Re: [HACKERS] Unportable implementation of background worker start - Mailing list pgsql-hackers

From Andres Freund
Subject Re: [HACKERS] Unportable implementation of background worker start
Date
Msg-id 20170421172044.zcyslu7kcu7tfrsv@alap3.anarazel.de
Whole thread Raw
In response to Re: [HACKERS] Unportable implementation of background worker start  (Tom Lane <tgl@sss.pgh.pa.us>)
Responses Re: [HACKERS] Unportable implementation of background worker start  (Tom Lane <tgl@sss.pgh.pa.us>)
List pgsql-hackers
Hi,

On 2017-04-21 12:50:04 -0400, Tom Lane wrote:
> Attached is a lightly-tested draft patch that converts the postmaster to
> use a WaitEventSet for waiting in ServerLoop.  I've got mixed emotions
> about whether this is the direction to proceed, though.  It adds at least
> a couple of kernel calls per postmaster signal delivery, and probably to
> every postmaster connection acceptance (ServerLoop iteration), to fix
> problems that are so corner-casey that we've never even known we had them
> till now.

I'm not concerned much about the signal delivery paths, and I can't
quite imagine that another syscall in the accept path is going to be
measurable - worth ensuring though.

I do agree that it's a bit of a big stick for the back-branches...

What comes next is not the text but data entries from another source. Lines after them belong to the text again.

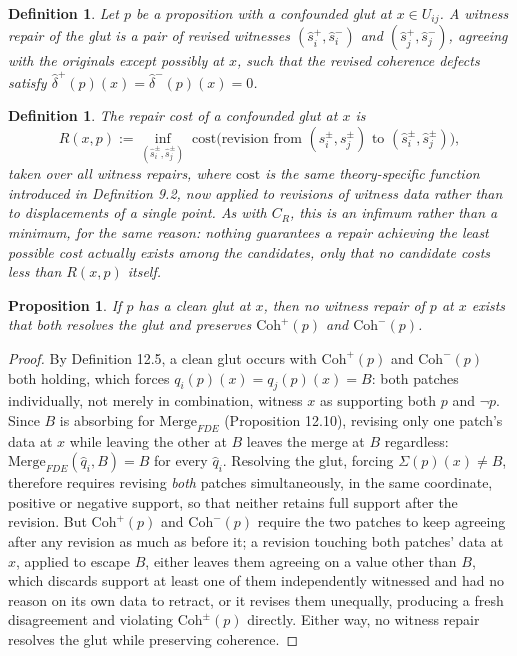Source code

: \documentclass[11pt]{book}
\newtheorem{definition}[theorem]{Definition}
\newtheorem{proposition}[theorem]{Proposition}
\begin{document}
\begin{definition}
Let $p$ be a proposition with a confounded glut at $x \in U_{ij}$. A \emph{witness repair} of the glut is a pair of revised witnesses $(\hat s_i^+, \hat s_i^-)$ and $(\hat s_j^+, \hat s_j^-)$, agreeing with the originals except possibly at $x$, such that the revised coherence defects satisfy $\hat\delta^+(p)(x) = \hat\delta^-(p)(x) = 0$.
\end{definition}

\begin{definition}
The \emph{repair cost} of a confounded glut at $x$ is
\[
R(x, p) := \inf_{(\hat s_i^\pm, \hat s_j^\pm)} \; \mathrm{cost}\big(\text{revision from } (s_i^\pm, s_j^\pm) \text{ to } (\hat s_i^\pm, \hat s_j^\pm)\big),
\]
taken over all witness repairs, where $\mathrm{cost}$ is the same theory-specific function introduced in Definition 9.2, now applied to revisions of witness data rather than to displacements of a single point. As with $C_R$, this is an infimum rather than a minimum, for the same reason: nothing guarantees a repair achieving the least possible cost actually exists among the candidates, only that no candidate costs less than $R(x,p)$ itself.
\end{definition}

\begin{proposition}
If $p$ has a clean glut at $x$, then no witness repair of $p$ at $x$ exists that both resolves the glut and preserves $\mathrm{Coh}^+(p)$ and $\mathrm{Coh}^-(p)$.
\end{proposition}

\begin{proof}
By Definition 12.5, a clean glut occurs with $\mathrm{Coh}^+(p)$ and $\mathrm{Coh}^-(p)$ both holding, which forces $q_i(p)(x) = q_j(p)(x) = B$: both patches individually, not merely in combination, witness $x$ as supporting both $p$ and $\neg p$. Since $B$ is absorbing for $\mathrm{Merge}_{FDE}$ (Proposition 12.10), revising only one patch's data at $x$ while leaving the other at $B$ leaves the merge at $B$ regardless: $\mathrm{Merge}_{FDE}(\hat q_i, B) = B$ for every $\hat q_i$. Resolving the glut, forcing $\Sigma(p)(x) \neq B$, therefore requires revising \emph{both} patches simultaneously, in the same coordinate, positive or negative support, so that neither retains full support after the revision. But $\mathrm{Coh}^+(p)$ and $\mathrm{Coh}^-(p)$ require the two patches to keep agreeing after any revision as much as before it; a revision touching both patches' data at $x$, applied to escape $B$, either leaves them agreeing on a value other than $B$, which discards support at least one of them independently witnessed and had no reason on its own data to retract, or it revises them unequally, producing a fresh disagreement and violating $\mathrm{Coh}^\pm(p)$ directly. Either way, no witness repair resolves the glut while preserving coherence.
\end{proof}
\end{document}
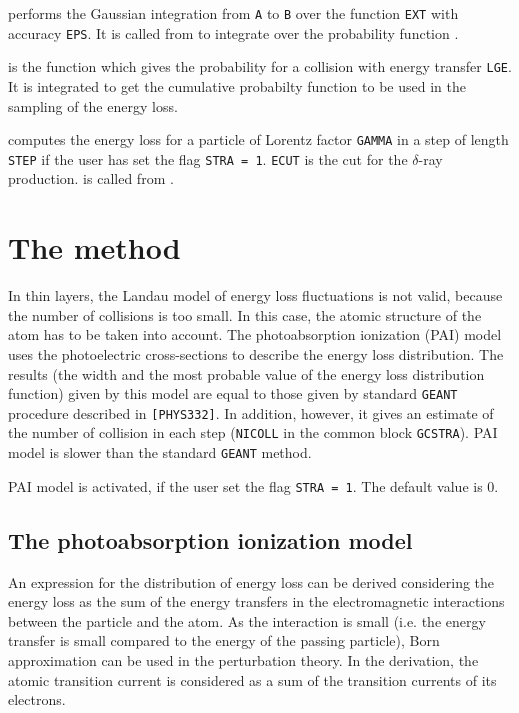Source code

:  performs the Gaussian integration from {\tt A} to
{\tt B} over the function {\tt EXT} with accuracy {\tt EPS}.
It is called from  to integrate over the probability
function .

 is the function which gives the probability for a collision
with energy transfer {\tt LGE}. It is integrated to get the
cumulative probabilty function to be used in the sampling
of the energy loss.

 computes the energy loss for a particle of
Lorentz factor {\tt GAMMA} in a step of length {\tt STEP}
if the user has set the flag {\tt STRA = 1}.
{\tt ECUT} is the cut for the $\delta$-ray production.
 is called from .

\section{The method}
In thin layers, the Landau model of energy loss fluctuations
is not valid, because the number of collisions is too small.
In this case, the atomic structure of the atom has to be
taken into account. The photoabsorption ionization
(PAI) model uses the photoelectric cross-sections
to describe the energy loss distribution.
The results (the width and the most probable value of
the energy loss distribution function)
given by this model are equal to those given by
standard {\tt GEANT} procedure described in {\tt [PHYS332]}.
In addition, however, it gives an estimate of the number
of collision in each step ({\tt NICOLL} in the common block
{\tt GCSTRA}). PAI model is slower than the standard
{\tt GEANT} method.

PAI model is activated, if the user set the flag
{\tt STRA = 1}. The default value is 0.

\subsection{The photoabsorption ionization model}
An expression for the distribution of energy loss can be derived
considering the energy loss as the sum of the energy transfers in
the electromagnetic interactions between
the particle and the atom.
As the interaction is small (i.e. the energy transfer is
small compared to the energy of the passing particle),
Born approximation can be used in the perturbation theory.
In the derivation, the atomic transition current is
considered as a sum of the transition currents of its
electrons.


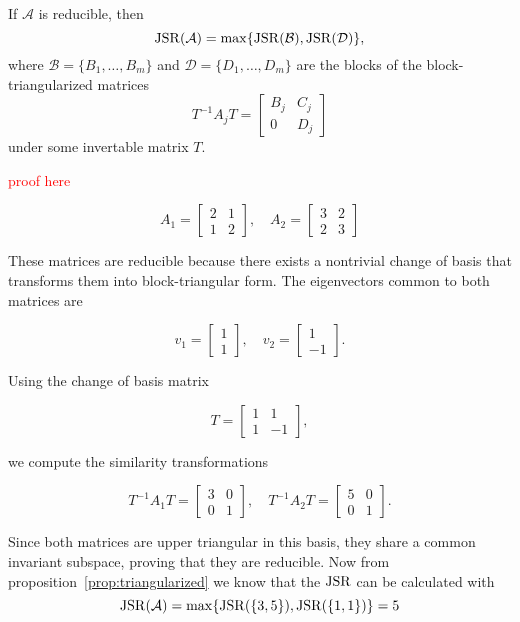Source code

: \begin{proposition}
    \label{prop:triangularized}
    If $\mathcal{A}$ is reducible, then 
    \begin{equation}
        \operatorname{JSR}(\mathcal{A}) = \max \{ \operatorname{JSR}(\mathcal{B}), \operatorname{JSR}(\mathcal{D}) \},
    \end{equation}
    where $\mathcal{B} = \{B_1,\dots, B_m\}$ and $\mathcal{D} = \{D_1,\dots, D_m\}$ are the blocks of the block-triangularized matrices
    \[
        T^{-1}A_jT = 
        \begin{bmatrix}
        B_j & C_j \\
        0   & D_j 
        \end{bmatrix}
    \]
    under some invertable matrix $T$. 
\end{proposition}
\textcolor{red}{proof here}
\begin{example}
    \[
    A_1 = \begin{bmatrix} 2 & 1 \\ 1 & 2 \end{bmatrix}, \quad
    A_2 = \begin{bmatrix} 3 & 2 \\ 2 & 3 \end{bmatrix}
    \]

    These matrices are reducible because there exists a nontrivial change of basis that transforms them into block-triangular form. The eigenvectors common to both matrices are

    \[
    v_1 = \begin{bmatrix} 1 \\ 1 \end{bmatrix}, \quad
    v_2 = \begin{bmatrix} 1 \\ -1 \end{bmatrix}.
    \]

    Using the change of basis matrix

    \[
    T = \begin{bmatrix} 1 & 1 \\ 1 & -1 \end{bmatrix},
    \]

    we compute the similarity transformations

    \[
    T^{-1} A_1 T = \begin{bmatrix} 3 & 0 \\ 0 & 1 \end{bmatrix}, \quad
    T^{-1} A_2 T = \begin{bmatrix} 5 & 0 \\ 0 & 1 \end{bmatrix}.
    \]

    Since both matrices are upper triangular in this basis, they share a common invariant subspace, proving that they are reducible.
    Now from proposition~\ref{prop:triangularized} we know that the $\operatorname{JSR}$ can be calculated with 
    \[ 
    \operatorname{JSR}(\mathcal{A}) = \max \{ \operatorname{JSR}(\{3,5\}), \operatorname{JSR}(\{1,1\})\} = 5
    \]
\end{example}

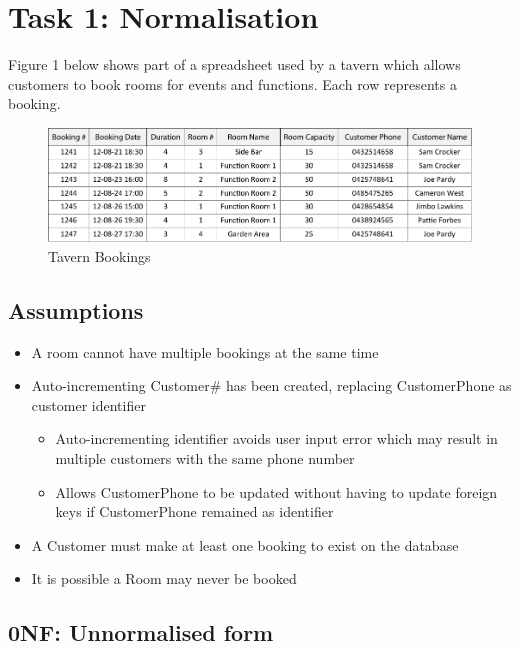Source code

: \section{Task 1: Normalisation}

Figure 1 below shows part of a spreadsheet used by a tavern which allows customers to book rooms for events and functions. Each row represents a booking.

\begin{figure}[H]
\centering
\caption{Tavern Bookings}
\includegraphics[scale=0.8]{./img/task1.pdf}
\end{figure}

\subsection{Assumptions}

\begin{itemize}
\item A room cannot have multiple bookings at the same time
\item Auto-incrementing Customer\# has been created, replacing CustomerPhone as customer identifier
	\begin{itemize}
	\item Auto-incrementing identifier avoids user input error which may result in multiple customers with the same phone number
	\item Allows CustomerPhone to be updated without having to update foreign keys if CustomerPhone remained as identifier
	\end{itemize}
\item A Customer must make at least one booking to exist on the database
\item It is possible a Room may never be booked
\end{itemize}

\subsection{0NF: Unnormalised form}

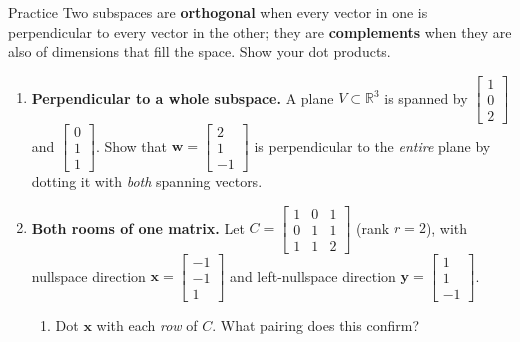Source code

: \documentclass[10pt]{article}
\newcommand{\ww}{\mathbf{w}}
\newcommand{\xx}{\mathbf{x}}
\newcommand{\yy}{\mathbf{y}}
\begin{document}
\namedateperiod

\vspace{0.12in}

\begin{notesbox}{Practice}
Two subspaces are \textbf{orthogonal} when every vector in one is perpendicular to every vector in the
other; they are \textbf{complements} when they are also of dimensions that fill the space. Show your
dot products.

\begin{enumerate}[leftmargin=1.9em, itemsep=11pt]
  \item \textbf{Perpendicular to a whole subspace.} A plane $V\subset\mathbb{R}^3$ is spanned by
        $\begin{bmatrix} 1\\0\\2 \end{bmatrix}$ and $\begin{bmatrix} 0\\1\\1 \end{bmatrix}$. Show that
        $\ww=\begin{bmatrix} 2\\1\\-1 \end{bmatrix}$ is perpendicular to the \emph{entire} plane by
        dotting it with \emph{both} spanning vectors. 
  \item \textbf{Both rooms of one matrix.} Let
        $C=\begin{bmatrix} 1 & 0 & 1 \\ 0 & 1 & 1 \\ 1 & 1 & 2 \end{bmatrix}$ (rank $r=2$), with
        nullspace direction $\xx=\begin{bmatrix} -1\\-1\\1 \end{bmatrix}$ and left-nullspace direction
        $\yy=\begin{bmatrix} 1\\1\\-1 \end{bmatrix}$.
    \begin{enumerate}[label=(\alph*), leftmargin=1.8em, itemsep=5pt]
      \item Dot $\xx$ with each \emph{row} of $C$. What pairing does this confirm? \vspace{0.9cm}

\end{enumerate}
\end{enumerate}
\end{notesbox}
\end{document}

> A different line of thought is to try to provide a bulletproof solution,
> but push the implementation problems down into latch.c --- that is, the
> goal would be to provide a pselect-like variant of WaitEventSetWait that
> is guaranteed to return if interrupted, as opposed to the current behavior
> where it's guaranteed not to.  But that seems like quite a bit of work.

Seems like a sane idea to me.  The use of latches has already grown due
to parallelism and it'll likely grow further - some of them seem likely
to also have to deal with such concerns.  I'd much rather centralize
things down to a common place.

On the other hand most types of our processes do SetLatch() in just
nearly all the relevant signal handlers anyway, so they're pretty close
to behaviour already.



> Whether or not we decide to change over the postmaster.c code, I think
> it'd likely be a good idea to apply most or all of the attached changes
> in latch.c.  Setting CLOEXEC on the relevant FDs is clearly a good thing,
> and the other changes will provide some safety if some preloaded extension
> decides to create a latch in the postmaster process.

On the principle, I agree.  Reading through the changes now.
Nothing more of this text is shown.